TTP has performance of approximately 211 lines per millisecond on Intel Core i5-3320M CPU @ 2.6GHz (CPU End-of-Life July 2014) if running in multiprocess mode, dataset of 3,262,464 lines can be parsed in under 16 seconds best case and under 22 seconds worst case. Multiprocessing mode approximately 30-40% faster compared to running in single process, the difference is more significant the more data has to be parsed.

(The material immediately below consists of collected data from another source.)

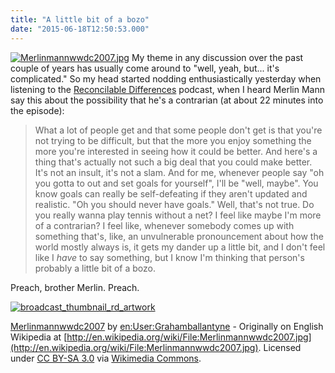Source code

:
 ```yaml
---
title: "A little bit of a bozo"
date: "2015-06-18T12:50:53.000"
---
```


[![Merlinmannwwdc2007.jpg](https://upload.wikimedia.org/wikipedia/commons/d/d7/Merlinmannwwdc2007.jpg)](https://commons.wikimedia.org/wiki/File:Merlinmannwwdc2007.jpg#/media/File:Merlinmannwwdc2007.jpg) My theme in any discussion over the past couple of years has usually come around to "well, yeah, but... it's complicated." So my head started nodding enthusiastically yesterday when listening to the [Reconcilable Differences](http://www.relay.fm/rd/2) podcast, when I heard Merlin Mann say this about the possibility that he's a contrarian (at about 22 minutes into the episode):

> What a lot of people get and that some people don't get is that you're not trying to be difficult, but that the more you enjoy something the more you're interested in seeing how it could be better. And here's a thing that's actually not such a big deal that you could make better. It's not an insult, it's not a slam. And for me, whenever people say "oh you gotta to out and set goals for yourself", I'll be "well, maybe". You know goals can really be self-defeating if they aren't updated and realistic. "Oh you should never have goals." Well, that's not true. Do you really wanna play tennis without a net? I feel like maybe I'm more of a contrarian? I feel like, whenever somebody comes up with something that's, like, an unvulnerable pronouncement about how the world mostly always is, it gets my dander up a little bit, and I don't feel like I _have_ to say something, but I know I'm thinking that person's probably a little bit of a bozo.

Preach, brother Merlin. Preach.

[![broadcast_thumbnail_rd_artwork](http://chrishubbs.com/wordpress/wp-content/uploads/2015/06/broadcast_thumbnail_rd_artwork.png)](http://relay.fm/rd)

[Merlinmannwwdc2007](https://commons.wikimedia.org/wiki/File:Merlinmannwwdc2007.jpg#/media/File:Merlinmannwwdc2007.jpg) by [en:User:Grahamballantyne](http://en.wikipedia.org/wiki/User:Grahamballantyne) - Originally on English Wikipedia at [http://en.wikipedia.org/wiki/File:Merlinmannwwdc2007.jpg](http://en.wikipedia.org/wiki/File:Merlinmannwwdc2007.jpg). Licensed under [CC BY-SA 3.0](http://creativecommons.org/licenses/by-sa/3.0) via [Wikimedia Commons](https://commons.wikimedia.org/wiki/).
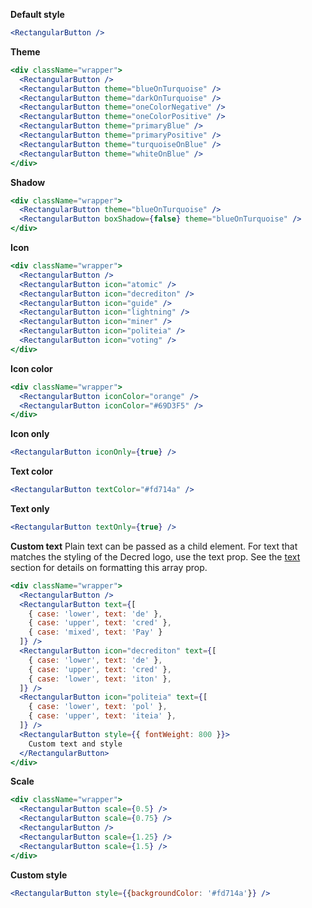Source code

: <strong>Default style</strong>

```jsx
<RectangularButton />
```

<strong>Theme</strong>

```jsx
<div className="wrapper">
  <RectangularButton />
  <RectangularButton theme="blueOnTurquoise" />
  <RectangularButton theme="darkOnTurquoise" />
  <RectangularButton theme="oneColorNegative" />
  <RectangularButton theme="oneColorPositive" />
  <RectangularButton theme="primaryBlue" />
  <RectangularButton theme="primaryPositive" />
  <RectangularButton theme="turquoiseOnBlue" />
  <RectangularButton theme="whiteOnBlue" />
</div>
```

<strong>Shadow</strong>

```jsx
<div className="wrapper">
  <RectangularButton theme="blueOnTurquoise" />
  <RectangularButton boxShadow={false} theme="blueOnTurquoise" />
</div>
```

<strong>Icon</strong>

```jsx
<div className="wrapper">
  <RectangularButton />
  <RectangularButton icon="atomic" />
  <RectangularButton icon="decrediton" />
  <RectangularButton icon="guide" />
  <RectangularButton icon="lightning" />
  <RectangularButton icon="miner" />
  <RectangularButton icon="politeia" />
  <RectangularButton icon="voting" />
</div>
```

<strong>Icon color</strong>

```jsx
<div className="wrapper">
  <RectangularButton iconColor="orange" />
  <RectangularButton iconColor="#69D3F5" />
</div>
```

<strong>Icon only</strong>

```jsx
<RectangularButton iconOnly={true} />
```

<strong>Text color</strong>

```jsx
<RectangularButton textColor="#fd714a" />
```

<strong>Text only</strong>

```jsx
<RectangularButton textOnly={true} />
```

<strong>Custom text</strong>
Plain text can be passed as a child element. For text that matches the styling of the
Decred logo, use the text prop. See the <a href="#text">text</a> section for details
on formatting this array prop.

```jsx
<div className="wrapper">
  <RectangularButton />
  <RectangularButton text={[
    { case: 'lower', text: 'de' },
    { case: 'upper', text: 'cred' },
    { case: 'mixed', text: 'Pay' }
  ]} />
  <RectangularButton icon="decrediton" text={[
    { case: 'lower', text: 'de' },
    { case: 'upper', text: 'cred' },
    { case: 'lower', text: 'iton' },
  ]} />
  <RectangularButton icon="politeia" text={[
    { case: 'lower', text: 'pol' },
    { case: 'upper', text: 'iteia' },
  ]} />
  <RectangularButton style={{ fontWeight: 800 }}>
    Custom text and style
  </RectangularButton>
</div>
```

<strong>Scale</strong>

```jsx
<div className="wrapper">
  <RectangularButton scale={0.5} />
  <RectangularButton scale={0.75} />
  <RectangularButton />
  <RectangularButton scale={1.25} />
  <RectangularButton scale={1.5} />
</div>
```

<strong>Custom style</strong>

```jsx
<RectangularButton style={{backgroundColor: '#fd714a'}} />
```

When TTP ready to parse data it goes through decision logic to determine parsing mode following below rules:
run in single process if
one=Truewas set for TTP parse method
run in multiprocess if
multi=Truewas set for TTP parse method
run in single process if overall size of loaded data less then 5MByte
run in multiprocess if overall size of loaded data more then 5MByte and at least two datums loaded
In multiprocessing mode, TTP starts one process per each CPU core on the system and forms a queue of work, there each item contains data for single input datum. For instance we have a folder with 100 files to process, TTP forms queue of 100 chunks of work, each chunk containing text data from single file, in multiprocessing mode that work distributed across several cores in such a way that as long as chunk of work finished by the process it picks up another chunk, without waiting for other processes to finish.
Multiprocessing mode restrictions
While multiprocessing mode has obvious processing speed increase benefits, it comes with several restrictions.
per_template results mode not supported with multiprocessing as no results shared between processes, only per_input mode supported with multiprocessing
startup time for multiprocessing is slower compared to single process, as each process takes time to initiate
global variables space not shared between processes, as a result a number of functions will not be able to operate properly, such as:
match variable count function -
globvarwill not have access to global variables
match variable record function - record cannot save variables in global namespace
match variable lookup function - will not work if reference group that parse different inputs due to
_ttp_['template_obj']not shared between processes
General performance considerations
Keep data processing out of TTP if you are after best performance, the more processing/functions TTP has to run, the more time it will take to finish parsing.
During parsing, avoid use of broad match regular expressions, such as
.* unless no other options left, one such expression used for
_line_ indicator internally. As a result of excessive matches, processing time can increase significantly. Strongly consider using
_end_ indicator together with any broad match regexes to limit the scope of text processed.
Consider providing TTP with as clean data as possible - data that contains only text that will be matched by TTP. That will help to save CPU cycles by not processing unrelated data, also that will guarantee that no false positive matches exist. For instance, input
commands function can be used to pre-process data and present only required commands output to certain groups.